Okay, so that's not quite as impressive as the original, known variously as the Volkswagen, Type 1, Beetle, Bug, Käfer and many more names throughout the world. Unsurprising that it garnered so many names, since production continued from launch in 1938 until 2003 with over 21.5 million manufactured.
2011 sees the launch of a brand new Beetle in Shanghai, Berlin and New York, and it offers levels of equipment that owners of even the last version would be impressed by, let alone the rear-engined original...
Due in late 2011, the 2012 Volkswagen Beetle initially gives drivers three engine options. The first is a 170 horsepower 2.5 liter five-cylinder currently found in the 2011 Volkswagen Jetta. Drivers seeking greater thrills can take the option of a turbocharged 2.0-liter four-cylinder TSI engine producing 200 horsepower and 207 pounds-feet of torque.
Alternatively, you can specify the latest TDI turbodiesel unit, which gives drivers 140 horsepower and 236 lb-ft of torque, yet managing 29 mpg city and a thrifty 40 mpg highway.
The turbocharged petrol sends power to the front wheels through a six-speed manual transmission, but Volkswagen's slick DSG dual-clutch gearbox will be an option. The five-cylinder will come with either five-speed manual or six-speed automatic transmissions.
The trademark retro 'face' is now augmented with bi-xenon headlights with LED daytime running lights, and depending on your trim level of choice you can even specify features such as keyless entry, satellite navigation systems and a panoramic sunroof for the first time. The top gasoline variant features as standard VW's XDS electronic differential lock as found on the Volkswagen GTI.
Volkswagen has high hopes for the car's safety too, with standard ESP, six airbags and a chassis with one of the highest torsional rigidity figures in the segment (26,000 Nm/degree, if you're taking notes).

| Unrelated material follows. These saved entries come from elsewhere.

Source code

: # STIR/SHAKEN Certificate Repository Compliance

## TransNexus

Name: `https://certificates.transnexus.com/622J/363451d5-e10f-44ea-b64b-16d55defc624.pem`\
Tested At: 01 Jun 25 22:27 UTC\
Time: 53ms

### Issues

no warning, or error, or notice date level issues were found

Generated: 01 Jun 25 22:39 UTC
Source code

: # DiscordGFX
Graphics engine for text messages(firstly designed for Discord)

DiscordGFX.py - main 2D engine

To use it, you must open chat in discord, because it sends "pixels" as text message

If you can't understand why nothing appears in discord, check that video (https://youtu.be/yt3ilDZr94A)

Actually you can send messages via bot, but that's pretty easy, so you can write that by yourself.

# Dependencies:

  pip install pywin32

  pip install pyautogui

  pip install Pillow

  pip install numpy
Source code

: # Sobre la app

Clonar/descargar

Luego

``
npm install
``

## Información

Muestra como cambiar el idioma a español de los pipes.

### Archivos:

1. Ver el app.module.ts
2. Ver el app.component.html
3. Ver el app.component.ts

Give the new car a quick glance and it's similar to the previous model, but studied a bit more carefully several appealing details stand out. We like the new, lower roofline and more pronounced arches, that echo the classic Bug. Likewise, the windscreen is smaller and less raked back than the previous New Beetle.
The rear end is less cutesy than the previous car - Volkswagen is keen to attract more male buyers with the 2012 Beetle, and the two tailpipes and Porsche-esque rear spoiler should also help with this. The side profile in particular looks great, especially on the 19" wheels that higher-spec versions are equipped with.

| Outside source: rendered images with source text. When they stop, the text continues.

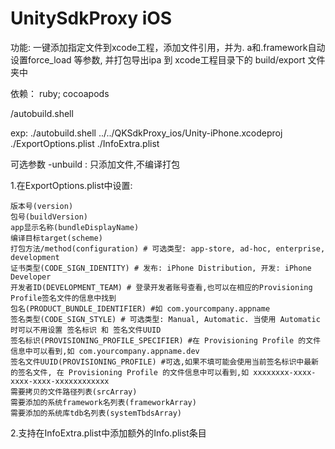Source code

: # UnitySdkProxy iOS

功能: 一键添加指定文件到xcode工程，添加文件引用，并为. a和.framework自动设置force_load 等参数, 并打包导出ipa 到 xcode工程目录下的 build/export 文件夹中

依赖： ruby; cocoapods

<path>/autobuild.shell <xcodeProjectPath> <ExportOptionsPlistPath> <InfoExtraPlistPath>

exp:
./autobuild.shell ../../QKSdkProxy_ios/Unity-iPhone.xcodeproj ./ExportOptions.plist ./InfoExtra.plist

可选参数 -unbuild : 只添加文件,不编译打包

1.在ExportOptions.plist中设置:

    版本号(version)
    包号(buildVersion)
    app显示名称(bundleDisplayName)
    编译目标target(scheme)
    打包方法/method(configuration) # 可选类型: app-store, ad-hoc, enterprise, development
    证书类型(CODE_SIGN_IDENTITY) # 发布: iPhone Distribution, 开发: iPhone Developer
    开发者ID(DEVELOPMENT_TEAM) # 登录开发者账号查看,也可以在相应的Provisioning Profile签名文件的信息中找到
    包名(PRODUCT_BUNDLE_IDENTIFIER) #如 com.yourcompany.appname
    签名类型(CODE_SIGN_STYLE) # 可选类型: Manual, Automatic. 当使用 Automatic时可以不用设置 签名标识 和 签名文件UUID
    签名标识(PROVISIONING_PROFILE_SPECIFIER) #在 Provisioning Profile 的文件信息中可以看到,如 com.yourcompany.appname.dev
    签名文件UUID(PROVISIONING_PROFILE) #可选,如果不填可能会使用当前签名标识中最新的签名文件, 在 Provisioning Profile 的文件信息中可以看到,如 xxxxxxxx-xxxx-xxxx-xxxx-xxxxxxxxxxxx
    需要拷贝的文件路径列表(srcArray)
    需要添加的系统framework名列表(frameworkArray)
    需要添加的系统库tdb名列表(systemTbdsArray)
    
2.支持在InfoExtra.plist中添加额外的Info.plist条目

The interior appears much higher quality than the last Beetle, and we're glad to see the back of the aircraft carrier-sized dashboard that, combined with a low seating position in the old car, really hampered visibility. The new dash is classy and sports models come with a cluster of gauges atop the center stack.
All in all, it adds up to a Beetle that's truly suited to the 21st Century. It won't sell 21 million, but it's sure to become ubiquitous before long. If it's as fun as it looks, we're in for a real treat.